Мансур-эфенде тихонько лежал в постели, всё думая о той девушке. Он собирался поговорить о ней с Габдуллой. Надо было хорошенько продумать, с чего начать разговор, какими доводами подкрепить слова. Мансур должен объяснить, как подло и недостойно поступает Габдулла, что в каждом человеке, даже в отъявленном негодяе рано или поздно просыпается совесть, и нет на свете ничего ужасней, чем муки пробудившейся совести.

Через неделю, на следующий день после того, как Сагадат, потеряв всякую надежду на счастье, окончательно возненавидев всех и себя в том числе, очертя голову бросилась в омут разврата, Мансур-эфенде отправился к Габдулле. По дороге он снова мысленно повторил то, что собирался сказать. Однако представляя перед собой Габдуллу, он испытывал непонятное смущение, как шакирд, попавший в ашхану. Казалось, что-то должно помешать ему говорить. Мансур поздоровался, избегая смотреть на Габдуллу, и урок начался. Они переговаривались, но в глаза друг другу не смотрели. Мансур был занят своими мыслями, а Габдулла при виде Мансура опять почувствовал на губах поцелуй девушки, и это не давало ему покоя.

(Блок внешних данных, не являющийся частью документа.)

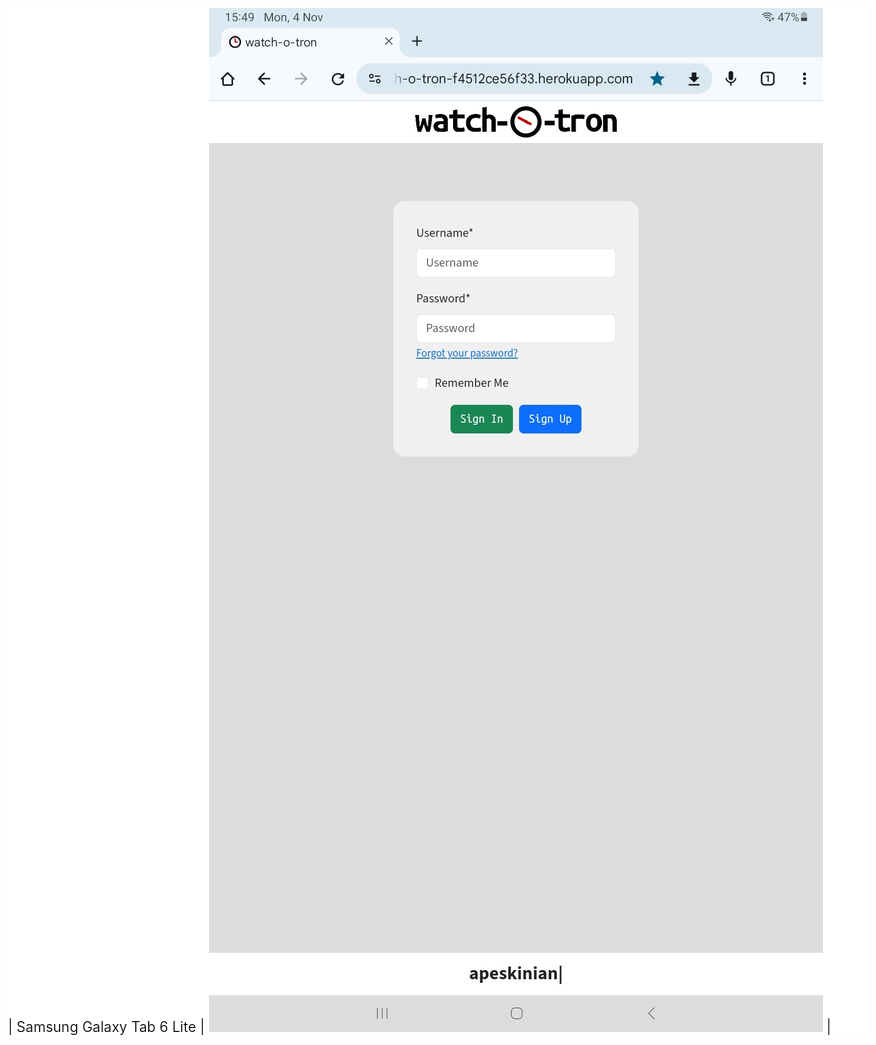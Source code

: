 | Samsung Galaxy Tab 6 Lite | ![screenshot](documentation/testing/responsive/galaxytab/wot_testing_resposive_galaxytab_login.jpg "watch-o-tron responsive galaxy tab login") |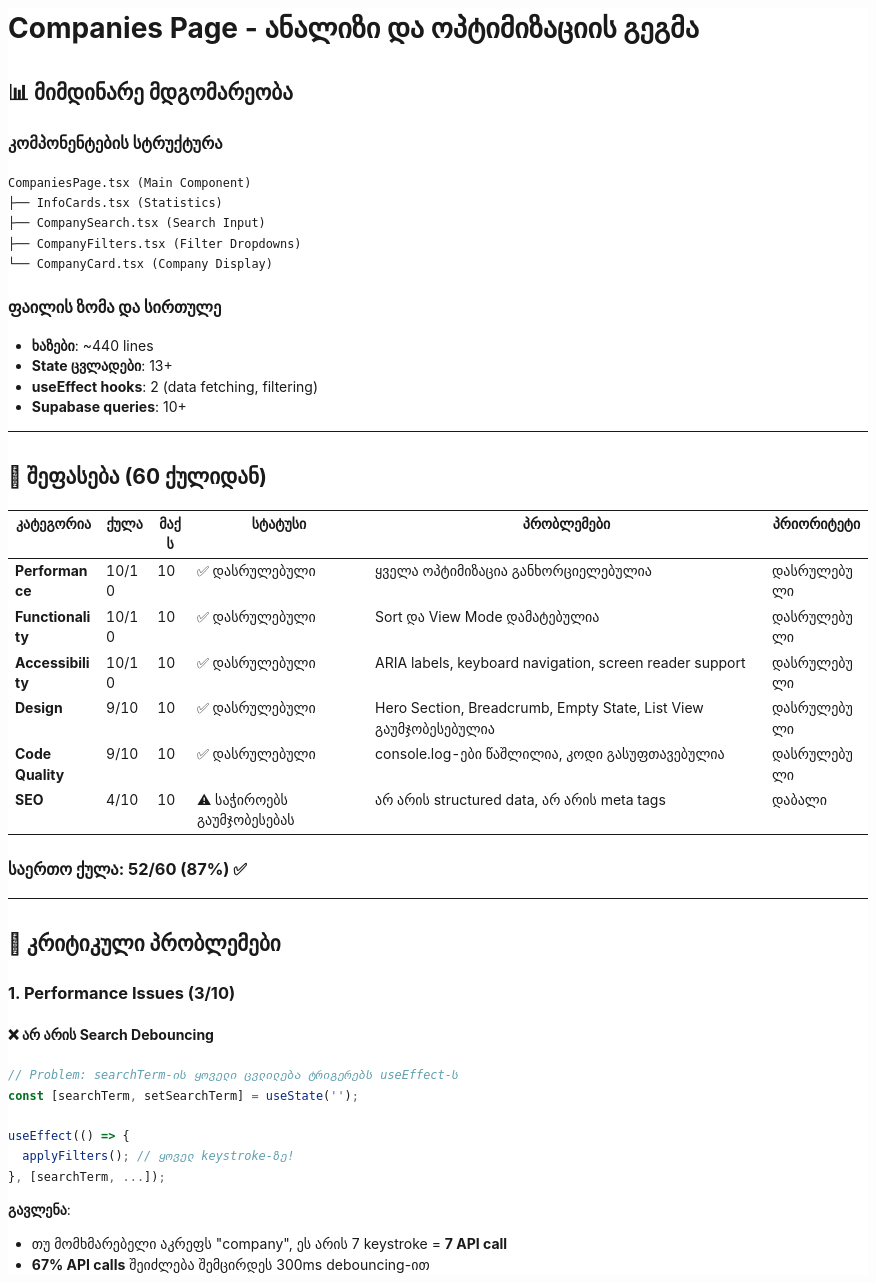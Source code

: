 # Companies Page - ანალიზი და ოპტიმიზაციის გეგმა

## 📊 მიმდინარე მდგომარეობა

### კომპონენტების სტრუქტურა
```
CompaniesPage.tsx (Main Component)
├── InfoCards.tsx (Statistics)
├── CompanySearch.tsx (Search Input)
├── CompanyFilters.tsx (Filter Dropdowns)
└── CompanyCard.tsx (Company Display)
```

### ფაილის ზომა და სირთულე
- **ხაზები**: ~440 lines
- **State ცვლადები**: 13+
- **useEffect hooks**: 2 (data fetching, filtering)
- **Supabase queries**: 10+

---

## 🎯 შეფასება (60 ქულიდან)

| კატეგორია | ქულა | მაქს | სტატუსი | პრობლემები | პრიორიტეტი |
|-----------|------|------|---------|-----------|------------|
| **Performance** | 10/10 | 10 | ✅ დასრულებული | ყველა ოპტიმიზაცია განხორციელებულია | დასრულებული |
| **Functionality** | 10/10 | 10 | ✅ დასრულებული | Sort და View Mode დამატებულია | დასრულებული |
| **Accessibility** | 10/10 | 10 | ✅ დასრულებული | ARIA labels, keyboard navigation, screen reader support | დასრულებული |
| **Design** | 9/10 | 10 | ✅ დასრულებული | Hero Section, Breadcrumb, Empty State, List View გაუმჯობესებულია | დასრულებული |
| **Code Quality** | 9/10 | 10 | ✅ დასრულებული | console.log-ები წაშლილია, კოდი გასუფთავებულია | დასრულებული |
| **SEO** | 4/10 | 10 | ⚠️ საჭიროებს გაუმჯობესებას | არ არის structured data, არ არის meta tags | დაბალი |

### **საერთო ქულა: 52/60 (87%)** ✅

---

## 🚨 კრიტიკული პრობლემები

### 1. **Performance Issues** (3/10)

#### ❌ არ არის Search Debouncing
```typescript
// Problem: searchTerm-ის ყოველი ცვლილება ტრიგერებს useEffect-ს
const [searchTerm, setSearchTerm] = useState('');

useEffect(() => {
  applyFilters(); // ყოველ keystroke-ზე!
}, [searchTerm, ...]);
```
**გავლენა**: 
- თუ მომხმარებელი აკრეფს "company", ეს არის 7 keystroke = **7 API call**
- **67% API calls** შეიძლება შემცირდეს 300ms debouncing-ით

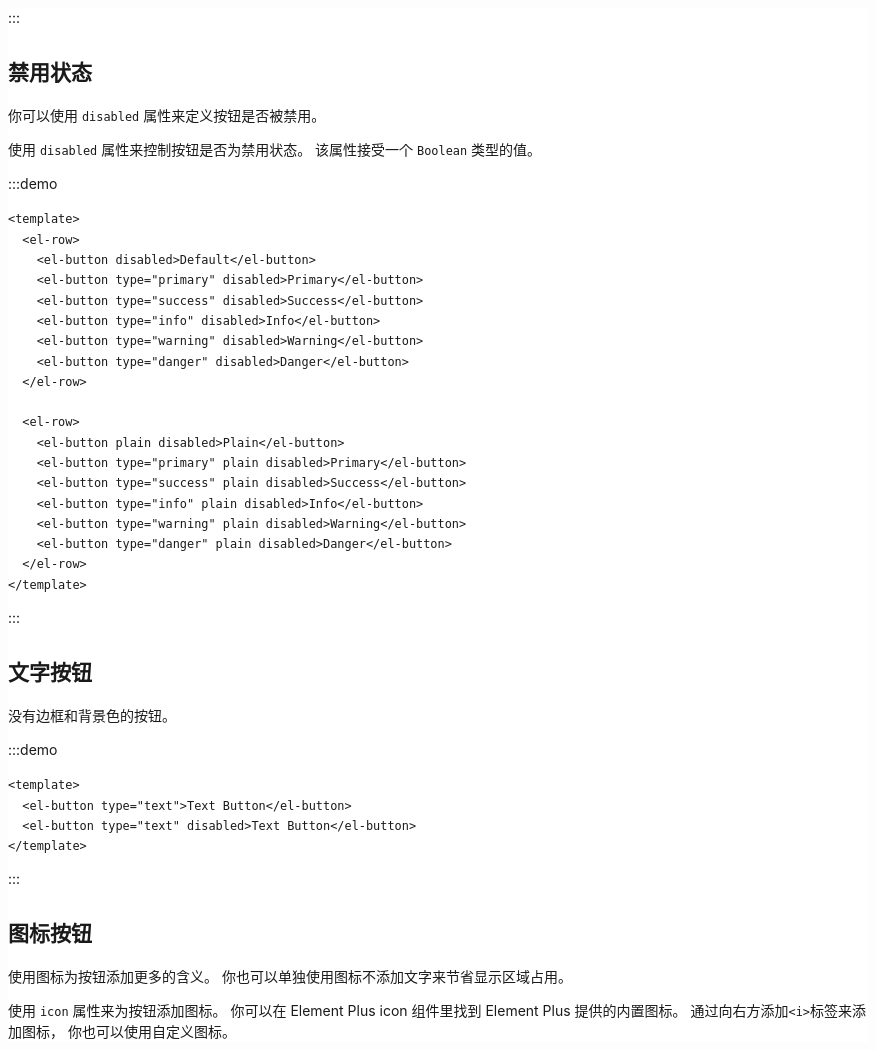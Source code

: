 :::

## 禁用状态

你可以使用 `disabled` 属性来定义按钮是否被禁用。

使用 `disabled` 属性来控制按钮是否为禁用状态。 该属性接受一个 `Boolean` 类型的值。

:::demo

```vue
<template>
  <el-row>
    <el-button disabled>Default</el-button>
    <el-button type="primary" disabled>Primary</el-button>
    <el-button type="success" disabled>Success</el-button>
    <el-button type="info" disabled>Info</el-button>
    <el-button type="warning" disabled>Warning</el-button>
    <el-button type="danger" disabled>Danger</el-button>
  </el-row>

  <el-row>
    <el-button plain disabled>Plain</el-button>
    <el-button type="primary" plain disabled>Primary</el-button>
    <el-button type="success" plain disabled>Success</el-button>
    <el-button type="info" plain disabled>Info</el-button>
    <el-button type="warning" plain disabled>Warning</el-button>
    <el-button type="danger" plain disabled>Danger</el-button>
  </el-row>
</template>
```

:::

## 文字按钮

没有边框和背景色的按钮。

:::demo

```vue
<template>
  <el-button type="text">Text Button</el-button>
  <el-button type="text" disabled>Text Button</el-button>
</template>
```

:::

## 图标按钮

使用图标为按钮添加更多的含义。 你也可以单独使用图标不添加文字来节省显示区域占用。

使用 `icon` 属性来为按钮添加图标。 你可以在 Element Plus icon 组件里找到 Element Plus 提供的内置图标。 通过向右方添加`<i>`标签来添加图标， 你也可以使用自定义图标。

Урок подошёл к концу, а Мансур всё не решался заговорить о Сагадат, хотя и знал слова наизусть. Габдулла догадывался, что учитель собирается сказать что-то, и почти не сомневался, что речь его будет связана с событиями, закончившимися тем поцелуем. Вид Мансура беспокоил его.

Рано утром, когда Мансур ещё лежал на своей скрипучей кровати, в комнату к нему вошёл Габдулла. Он был явно чем-то встревожен. Что-то очень важное вынудило потомственного почётного гражданина господина Габдуллу Амирхановича против собственной воли унизиться до посещения убогого жилища нищего учителя. При виде Габдуллы Мансур-эфенде от изумления чуть было не свалился с кровати. Габдулла молчал, смущённо краснея. Не дожидаясь, пока Мансур оденется, он заговорил:

– У меня к Вам большая просьба, Мансур-эфенде. Не могли бы Вы пропустить сегодня занятия и уделить мне время, чтобы поговорить где-нибудь?